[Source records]
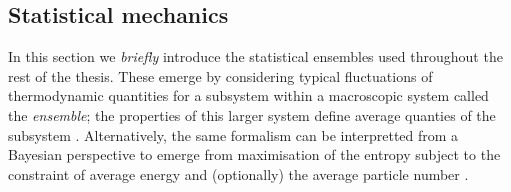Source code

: \subsection{Statistical mechanics}
\label{sec:stat-mech}

In this section we \emph{briefly} introduce the statistical ensembles used throughout the rest of the thesis.
These emerge by considering typical fluctuations of thermodynamic quantities for a subsystem within a macroscopic system called the \emph{ensemble}; the properties of this larger system define average quanties of the subsystem \cite{Landau2008}.
Alternatively, the same formalism can be interpretted from a Bayesian perspective to emerge from maximisation of the entropy%
subject to the constraint of average energy and (optionally) the average particle number \cite{JaynesPR1957,JaynesPR1957a}.

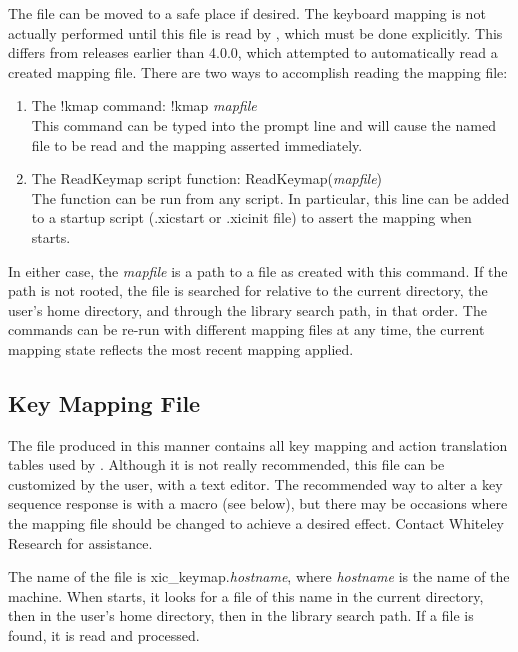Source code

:The file can be moved to a safe place if desired.  The keyboard
mapping is not actually performed until this file is read by {\Xic},
which must be done explicitly.  This differs from {\Xic} releases
earlier than 4.0.0, which attempted to automatically read a created
mapping file.  There are two ways to accomplish reading the mapping
file:

\begin{enumerate}
\item{The {\cb !kmap} command:  {\vt !kmap} {\it mapfile}\\
This command can be typed into the prompt line and will cause the
named file to be read and the mapping asserted immediately.}

\item{The {\vt ReadKeymap} script function:
  {\vt ReadKeymap(}{\it mapfile\/}{\vt )}\\
The function can be run from any script.  In particular, this line can
be added to a startup script ({\vt .xicstart} or {\vt .xicinit} file)
to assert the mapping when {\Xic} starts.}
\end{enumerate}

In either case, the {\it mapfile} is a path to a file as created with
this command.  If the path is not rooted, the file is searched for
relative to the current directory, the user's home directory, and
through the library search path, in that order.  The commands can be
re-run with different mapping files at any time, the current mapping
state reflects the most recent mapping applied.

\subsection{Key Mapping File}

The file produced in this manner contains all key mapping and action
translation tables used by {\Xic}.  Although it is not really
recommended, this file can be customized by the user, with a text
editor.  The recommended way to alter a key sequence response is with
a macro (see below), but there may be occasions where the mapping file
should be changed to achieve a desired effect.  Contact Whiteley
Research for assistance.

The name of the file is {\vt xic\_keymap.}{\it hostname}, where {\it
hostname} is the name of the machine.  When {\Xic} starts, it looks
for a file of this name in the current directory, then in the user's
home directory, then in the library search path.  If a file is found,
it is read and processed.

## Work task
Copy the lines exactly as they appear from the opening of the entries above through the line with "Alternatively, the same", excluding all pictures.

## Solution
Source code

: \subsection{Statistical mechanics}
\label{sec:stat-mech}

In this section we \emph{briefly} introduce the statistical ensembles used throughout the rest of the thesis.
These emerge by considering typical fluctuations of thermodynamic quantities for a subsystem within a macroscopic system called the \emph{ensemble}; the properties of this larger system define average quanties of the subsystem \cite{Landau2008}.
Alternatively, the same formalism can be interpretted from a Bayesian perspective to emerge from maximisation of the entropy%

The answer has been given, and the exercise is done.